Aspirin inhibition of cyclooxygenase apparently shunts eicosanoid metabolism toward leukotriene synthesis, thereby increasing smooth muscle contraction and vascular permeability. In addition, aspirin and other nonsteroidal antiinflammatory drugs (NSAIDs) have been shown to increase gut permeability dramatically and may alter the normal handling of antigens.53,58 NSAIDs are also known be associated with prolonged and more pronounced autoreactivity in urticaria.57 The daily administration of 650 mg of aspirin for 3 weeks has been shown to desensitize patients with urticaria and aspirin sensitivity. While taking the aspirin, patients also became nonresponsive to foods to which they usually reacted, such as pineapple, milk, egg, cheese, fish, chocolate, pork, strawberries, and plums.59 Others have noted this effect in patients with asthma, but they have also found that the effect disappears within 9 days after the treatment is stopped, suggesting the loss of effect or a possible placebo response.60
IgE-mediated urticaria can occur on the ingestion of a specific reaginic antigen. Although any food can be the agent, the most common offenders are milk, fish, meat, eggs, beans, and nuts.2,17,61–67 Other allergens are citrus, kiwis, peanuts, and apples.61 Individuals with atopy are most likely to experience urticaria as a result of IgE-related mechanisms, although reports confirm the presence of pseudoallergic reactions, whereby direct mast cell histamine release is involved in this reactivity. Aromatic volatile ingredients in tomatoes, wine, and culinary herbs (basil, fenugreek, cumin, dill, ginger, coriander, caraway, turmeric, parsley, pepper, rosemary, and thyme) have been considered the initiating factors in some of these non-IgE events.68,69
Food allergies may contribute greatly to the increased permeability of the gut in urticaria. A basic requirement for the development of a food allergy is the absorption of the allergen through the intestinal barrier. Several factors are known to significantly increase gut permeability, including alcohol, NSAIDs, vasoactive amines ingested in foods or produced by bacterial action on essential amino acids, and possibly many food additives (see Chapter 20 for a full discussion). Gut permeabilities are also associated with autoimmune conditions.11–14 Because chronic urticaria is now known to be at least partially related to an autoimmune process (see earlier discussion of autoimmune urticaria), it is possible that, depending on the genetic susceptibility of individual, these bowel permeabilities may play a key role in the instigation of immune activity and its prolongation, leading to chronic urticaria.
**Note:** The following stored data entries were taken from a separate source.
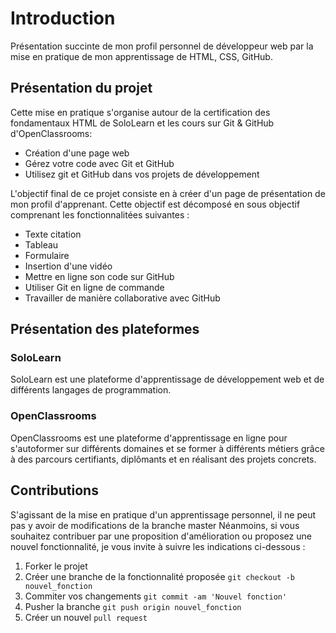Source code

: <h1>Introduction</h1>

Présentation succinte de mon profil personnel de développeur web par la mise en pratique de mon apprentissage de HTML, CSS, GitHub.

<h2>Présentation du projet</h2>
Cette mise en pratique s'organise autour de la certification des fondamentaux HTML de SoloLearn et les cours sur Git & GitHub d'OpenClassrooms:
<ul>
	<li>Création d'une page web</li>
	<li>Gérez votre code avec Git et GitHub</li>
	<li>Utilisez git et GitHub dans vos projets de développement</li>
</ul>

L'objectif final de ce projet consiste en à créer d'un page de présentation de mon profil d'apprenant. Cette objectif est décomposé en sous objectif comprenant les fonctionnalitées suivantes :
<ul>
	<li> Texte citation</li>
	<li> Tableau</li>
	<li> Formulaire</li>
	<li> Insertion d'une vidéo</li>
	<li> Mettre en ligne son code sur GitHub</li>
	<li> Utiliser Git en ligne de commande</li>
	<li> Travailler de manière collaborative avec GitHub</li>
</ul>

<h2>Présentation des plateformes</h2>
<h3>SoloLearn</h3>
SoloLearn est une plateforme d'apprentissage de développement web et de différents langages de programmation.

<h3>OpenClassrooms</h3>
OpenClassrooms est une plateforme d'apprentissage en ligne pour s'autoformer sur différents domaines et se former à différents métiers grâce à des parcours certifiants, diplômants et en réalisant des projets concrets.

<h2>Contributions</h2>
S'agissant de la mise en pratique d'un apprentissage personnel, il ne peut pas y avoir de modifications de la branche master
Néanmoins, si vous souhaitez contribuer par une proposition d'amélioration ou proposez une nouvel fonctionnalité, je vous invite à suivre les indications ci-dessous :
<ol>
	<li>Forker le projet</li>
	<li>Créer une branche de la fonctionnalité proposée <code>git checkout -b nouvel_fonction</code></li>
	<li>Commiter vos changements <code>git commit -am 'Nouvel fonction'</code></li>
	<li>Pusher la branche <code>git push origin nouvel_fonction</code></li>
	<li>Créer un nouvel <code>pull request</code></li>
</ol>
In addition, several investigators have reported alterations in gastric acidity, intestinal motility, and the function of the small intestine and biliary tract in up to 85% of patients with chronic urticaria.70–74 Selective IgA deficiency, gastroenteritis, hypochlorhydria or achlorhydria, and other disruptive factors reported in patients with chronic urticaria may temporarily or permanently alter the barrier and immune function of the gut wall, predisposing an individual to allergic sensitization.
In one study of 77 patients with chronic urticaria, 24 (31%) were diagnosed as achlorhydric and 41 (53%) were shown to be hypochlorhydric.72 Treatment with hydrochloric acid and a vitamin B complex gave impressive clinical results, highlighting the importance of correcting any underlying factor in the treatment of chronic urticaria (see Chapter 24).
Although IgE-mediated reactions are thought to predominate in immunologic urticaria, it has been suggested that IgG-mediated reactions are probably responsible for the majority of adverse reactions to foods, as seen in general practice (see Chapter 54). IgG antigen-antibody complexes are capable of promoting complement activation and the subsequent generation of anaphylatoxins that promote mast cell degranulation. This could be a significant factor in some cases of urticaria.